What the deal looks like
The consortium reportedly includes Oracle, private equity firm Silver Lake, and MGX, a technology investment company backed by Abu Dhabi. The structure of the transaction appears broadly consistent with a framework first discussed in September, which valued TikTok’s US business at roughly $14 billion.
That valuation stands out as relatively modest compared with other large social media platforms, especially given TikTok’s scale, engagement, and advertising potential. For investors, the price tag suggests the group may be acquiring one of the most influential consumer apps in the US at a discount.
Why Oracle is benefiting
For Oracle, the upside goes beyond owning a stake in a popular social media platform. TikTok already relies on Oracle for cloud infrastructure in the US, and deeper involvement could further entrench Oracle as a core technology partner for the app.

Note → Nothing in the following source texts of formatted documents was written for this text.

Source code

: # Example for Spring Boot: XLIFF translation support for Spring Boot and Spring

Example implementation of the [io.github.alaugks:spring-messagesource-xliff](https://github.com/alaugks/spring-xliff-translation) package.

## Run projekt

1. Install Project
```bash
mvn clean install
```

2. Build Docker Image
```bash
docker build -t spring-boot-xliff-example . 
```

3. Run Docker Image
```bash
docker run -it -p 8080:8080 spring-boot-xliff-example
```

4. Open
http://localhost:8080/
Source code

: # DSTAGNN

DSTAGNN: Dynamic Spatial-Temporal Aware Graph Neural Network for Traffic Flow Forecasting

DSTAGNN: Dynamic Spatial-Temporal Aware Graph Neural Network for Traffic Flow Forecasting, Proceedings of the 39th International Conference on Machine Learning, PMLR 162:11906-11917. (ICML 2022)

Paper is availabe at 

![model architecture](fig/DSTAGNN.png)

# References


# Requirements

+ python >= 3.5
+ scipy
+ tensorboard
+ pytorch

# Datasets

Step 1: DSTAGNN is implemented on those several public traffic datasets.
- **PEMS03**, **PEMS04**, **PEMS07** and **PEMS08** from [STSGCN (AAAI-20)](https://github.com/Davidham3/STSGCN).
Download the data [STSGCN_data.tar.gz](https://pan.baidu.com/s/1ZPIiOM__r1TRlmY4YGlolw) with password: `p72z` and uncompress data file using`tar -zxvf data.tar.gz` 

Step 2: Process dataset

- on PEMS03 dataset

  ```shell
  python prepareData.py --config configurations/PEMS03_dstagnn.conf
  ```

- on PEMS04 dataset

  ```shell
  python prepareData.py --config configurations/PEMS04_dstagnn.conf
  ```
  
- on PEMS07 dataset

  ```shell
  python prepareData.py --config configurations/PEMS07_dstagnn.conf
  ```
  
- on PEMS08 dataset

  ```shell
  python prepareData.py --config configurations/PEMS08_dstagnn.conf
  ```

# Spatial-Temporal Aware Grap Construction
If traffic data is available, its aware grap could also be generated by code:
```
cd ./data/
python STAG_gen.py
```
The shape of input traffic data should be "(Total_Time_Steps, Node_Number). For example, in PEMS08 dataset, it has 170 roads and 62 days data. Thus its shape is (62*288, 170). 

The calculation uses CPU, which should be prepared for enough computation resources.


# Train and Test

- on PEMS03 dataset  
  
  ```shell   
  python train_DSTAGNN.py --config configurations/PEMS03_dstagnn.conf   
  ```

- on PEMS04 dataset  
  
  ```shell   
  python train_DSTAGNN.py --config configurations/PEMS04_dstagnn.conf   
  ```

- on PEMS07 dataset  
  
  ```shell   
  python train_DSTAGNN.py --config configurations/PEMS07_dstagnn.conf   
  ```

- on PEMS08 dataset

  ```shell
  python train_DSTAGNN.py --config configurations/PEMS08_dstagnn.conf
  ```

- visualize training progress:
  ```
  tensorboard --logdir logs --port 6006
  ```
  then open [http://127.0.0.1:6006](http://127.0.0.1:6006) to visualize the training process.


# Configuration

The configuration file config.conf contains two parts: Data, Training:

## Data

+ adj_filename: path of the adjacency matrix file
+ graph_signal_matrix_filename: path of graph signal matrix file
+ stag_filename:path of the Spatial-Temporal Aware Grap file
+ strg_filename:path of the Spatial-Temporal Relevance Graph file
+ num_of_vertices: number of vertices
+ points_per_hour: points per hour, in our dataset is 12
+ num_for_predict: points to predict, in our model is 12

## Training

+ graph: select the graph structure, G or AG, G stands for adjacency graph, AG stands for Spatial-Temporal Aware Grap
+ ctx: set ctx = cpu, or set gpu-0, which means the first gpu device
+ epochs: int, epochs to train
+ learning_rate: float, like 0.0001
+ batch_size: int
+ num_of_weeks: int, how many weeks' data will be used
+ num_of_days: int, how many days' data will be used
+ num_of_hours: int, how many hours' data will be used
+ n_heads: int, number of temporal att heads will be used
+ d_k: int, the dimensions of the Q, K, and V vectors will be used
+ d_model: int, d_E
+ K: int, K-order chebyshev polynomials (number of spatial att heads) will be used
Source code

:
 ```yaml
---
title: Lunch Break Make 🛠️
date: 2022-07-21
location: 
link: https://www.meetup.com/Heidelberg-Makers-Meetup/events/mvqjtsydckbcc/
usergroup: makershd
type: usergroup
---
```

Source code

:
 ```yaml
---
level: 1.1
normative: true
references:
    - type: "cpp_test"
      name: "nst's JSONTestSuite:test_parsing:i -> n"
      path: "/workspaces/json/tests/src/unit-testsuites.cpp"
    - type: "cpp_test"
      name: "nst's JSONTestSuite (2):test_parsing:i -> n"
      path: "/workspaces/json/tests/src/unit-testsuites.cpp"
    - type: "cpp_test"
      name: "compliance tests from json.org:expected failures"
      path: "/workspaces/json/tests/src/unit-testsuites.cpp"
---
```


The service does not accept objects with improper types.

That relationship matters as Oracle continues to push its cloud business against much larger rivals. Any expansion of TikTok’s US operations, data needs, or ad technology could translate into incremental cloud revenue and longer-term contracts for Oracle.
Why the market is reacting now
Oracle’s shares have been under pressure amid broader concerns about heavy AI and data center spending. News that TikTok’s US future may be resolved, with Oracle playing a central role, gives investors a clearer narrative around strategic growth rather than just capital intensity.
In short, markets are treating the deal as both a validation of Oracle’s cloud relevance and a chance to pick up a massively sticky consumer platform at an attractive valuation.